Teufelssabbat

Terence Fisher hat die lakonischsten Schlusseinstellungen gedreht. Ihre Nüchternheit vertrug sich überhaupt nicht mit dem Genre, in dem er arbeitete: dem Horrorfilm. Aber sobald die Gefahr gebannt und das Monster tot war, blendete er unverzüglich den Titel "The End" ins Bild ein. Dazu ertönt ein Crescendo, aber zum Ausklingen bleibt keine Zeit. »The Devil rides out«, der am Dienstag in der "Kultkino"- Reihe des Frankfurter Filmmuseums läuft, bildet jedoch eine reizvolle Ausnahme.

Auch hier verliert Fisher keine Zeit, um das Publikum stracks zurück in die Realität zu katapultieren. Aber diesmal endet der Schrecken in einer Abblende. Ich muss gestehen, ich war sacht enttäuscht, als ich den Film am Wochenende wiedersah: Die britische Sachlichkeit, mit der Fisher sonst zum Schluss kommt, fehlte mir. Sie bedeutete natürlich nie, dass man getrost wieder zur Tagesordnung übergehen konntstellt hiere. Schließlich waren seine Dracula- und Frankensteinfilme auf Fortsetzung angelegt und blieb der Sieg des Guten vorläufig. Mit dem Vorübersein hat es in »The devil rides out« freilich seine eigene Bewandtnis. Zweimal wird Christopher Lee die bange Frage "Is it over?" gestellt, auf die er mit einem beruhigenden "Yes, it's all over." antwortet.
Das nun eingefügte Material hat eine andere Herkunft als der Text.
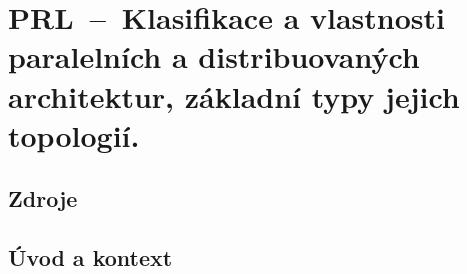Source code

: 

\graphicspath{{prl/klasifikace_paralelnich_architektur/figures}}


\chapter{PRL~--~Klasifikace a vlastnosti paralelních a distribuovaných architektur, základní typy jejich topologií.}


\section{Zdroje}

\begin{compactitem}
    \item {}
\end{compactitem}


\section{Úvod a kontext}

\begin{compactitem}
    \item {}
\end{compactitem}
Aber wenn es das erste Mal schon nicht stimmte, warum sollte man seinen Worten beim zweiten trauen?

Es ist ohnehin eine eher ungewöhnliche Hammer-Produktion. Lee musste erst gegen den Widerstand der Studioleitung durchsetzen, einen Film über schwarze Magie drehen zu können. Im Audiokommentar der bei Anchor Bay erschienen DVD jedenfalls reklamiert er für sich, allein für das Entstehen des Films verantwortlich zu sein. Als Herzog von Richleau ist er in einer unüblichen Rolle zu sehen. Er übernimmt quasi den Peter-Cushing-Part des unerschrockenen Streiters gegen alles Okkulte. Trotz des Namens, der normannischen Ursprungs sein dürfte, ist der Herzog ein Puritaner reinsten Wassers. Gewiss, ein Menschenfreund, der die Welt aber mit umfassendem Argwohn betrachtet. Dieser ist vollends gerechtfertigt, da er einen Freund und dessen Verlobte aus den Händen eines Satanistenkultes retten muss. Deren Anführer Mocato wird von dem sublimen Charles Gray verkörpert und man muss nur in dessen unergründlich blauen Augen schauen, um zu erahnen, dass dies ein ebenbürtiger Gegenspieler für Lee sein wird.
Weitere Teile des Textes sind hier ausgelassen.